Copy out the lines below that hold the word "Ubuntu".

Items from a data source
···

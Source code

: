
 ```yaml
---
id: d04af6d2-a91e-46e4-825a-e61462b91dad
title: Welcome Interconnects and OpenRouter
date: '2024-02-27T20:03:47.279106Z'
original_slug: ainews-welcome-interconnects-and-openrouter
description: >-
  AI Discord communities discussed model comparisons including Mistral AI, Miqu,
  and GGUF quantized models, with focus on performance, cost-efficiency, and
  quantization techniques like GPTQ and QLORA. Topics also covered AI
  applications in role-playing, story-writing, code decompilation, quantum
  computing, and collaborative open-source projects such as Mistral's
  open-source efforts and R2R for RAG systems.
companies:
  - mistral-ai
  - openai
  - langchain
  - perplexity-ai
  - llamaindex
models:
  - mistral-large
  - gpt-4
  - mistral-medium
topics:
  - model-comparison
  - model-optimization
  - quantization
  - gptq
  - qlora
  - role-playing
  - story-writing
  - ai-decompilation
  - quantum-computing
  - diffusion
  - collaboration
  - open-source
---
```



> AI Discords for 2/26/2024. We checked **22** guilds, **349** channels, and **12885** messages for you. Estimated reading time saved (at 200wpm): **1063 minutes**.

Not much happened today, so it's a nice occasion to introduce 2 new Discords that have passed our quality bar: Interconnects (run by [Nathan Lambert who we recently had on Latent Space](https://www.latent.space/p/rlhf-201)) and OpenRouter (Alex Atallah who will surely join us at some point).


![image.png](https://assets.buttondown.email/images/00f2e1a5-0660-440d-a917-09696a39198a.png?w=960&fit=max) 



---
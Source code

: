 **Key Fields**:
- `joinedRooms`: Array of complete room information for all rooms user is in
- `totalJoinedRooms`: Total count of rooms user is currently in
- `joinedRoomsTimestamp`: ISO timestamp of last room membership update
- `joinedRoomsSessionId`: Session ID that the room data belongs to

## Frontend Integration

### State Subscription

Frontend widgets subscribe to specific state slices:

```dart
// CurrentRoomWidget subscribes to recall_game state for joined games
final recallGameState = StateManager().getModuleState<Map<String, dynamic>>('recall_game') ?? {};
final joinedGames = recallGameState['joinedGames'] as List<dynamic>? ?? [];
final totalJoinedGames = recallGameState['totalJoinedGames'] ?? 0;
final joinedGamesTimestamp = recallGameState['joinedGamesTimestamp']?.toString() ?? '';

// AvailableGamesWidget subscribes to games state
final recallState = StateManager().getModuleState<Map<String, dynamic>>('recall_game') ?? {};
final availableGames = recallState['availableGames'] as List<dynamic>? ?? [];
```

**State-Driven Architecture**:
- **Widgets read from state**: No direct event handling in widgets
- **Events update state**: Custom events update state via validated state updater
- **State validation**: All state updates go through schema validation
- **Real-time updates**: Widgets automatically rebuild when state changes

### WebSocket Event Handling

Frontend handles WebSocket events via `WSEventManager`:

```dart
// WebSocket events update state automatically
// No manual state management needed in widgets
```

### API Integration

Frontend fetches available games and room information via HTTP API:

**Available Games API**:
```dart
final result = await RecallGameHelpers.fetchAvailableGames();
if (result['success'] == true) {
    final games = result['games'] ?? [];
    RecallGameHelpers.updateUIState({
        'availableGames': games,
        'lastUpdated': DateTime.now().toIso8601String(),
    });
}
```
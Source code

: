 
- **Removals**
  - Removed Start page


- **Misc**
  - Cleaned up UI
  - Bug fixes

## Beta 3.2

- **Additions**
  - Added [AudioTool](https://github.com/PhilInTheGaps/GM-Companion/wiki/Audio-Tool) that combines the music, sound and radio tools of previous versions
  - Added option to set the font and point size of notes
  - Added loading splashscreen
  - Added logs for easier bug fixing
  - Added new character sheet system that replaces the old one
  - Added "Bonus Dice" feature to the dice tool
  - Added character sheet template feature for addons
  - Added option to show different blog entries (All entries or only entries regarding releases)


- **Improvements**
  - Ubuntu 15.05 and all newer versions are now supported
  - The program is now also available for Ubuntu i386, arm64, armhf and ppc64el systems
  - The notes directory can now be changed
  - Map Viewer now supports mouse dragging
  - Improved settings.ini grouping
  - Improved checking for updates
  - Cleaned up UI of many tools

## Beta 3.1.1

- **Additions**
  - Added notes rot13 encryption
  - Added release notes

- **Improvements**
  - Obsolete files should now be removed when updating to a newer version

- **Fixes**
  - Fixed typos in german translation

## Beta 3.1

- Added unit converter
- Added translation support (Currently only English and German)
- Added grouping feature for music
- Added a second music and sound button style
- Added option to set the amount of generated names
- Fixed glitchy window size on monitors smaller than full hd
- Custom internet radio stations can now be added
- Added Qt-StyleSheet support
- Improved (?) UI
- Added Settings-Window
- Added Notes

···

Exercise solution:
  - Ubuntu 15.05 and all newer versions are now supported
  - The program is now also available for Ubuntu i386, arm64, armhf and ppc64el systems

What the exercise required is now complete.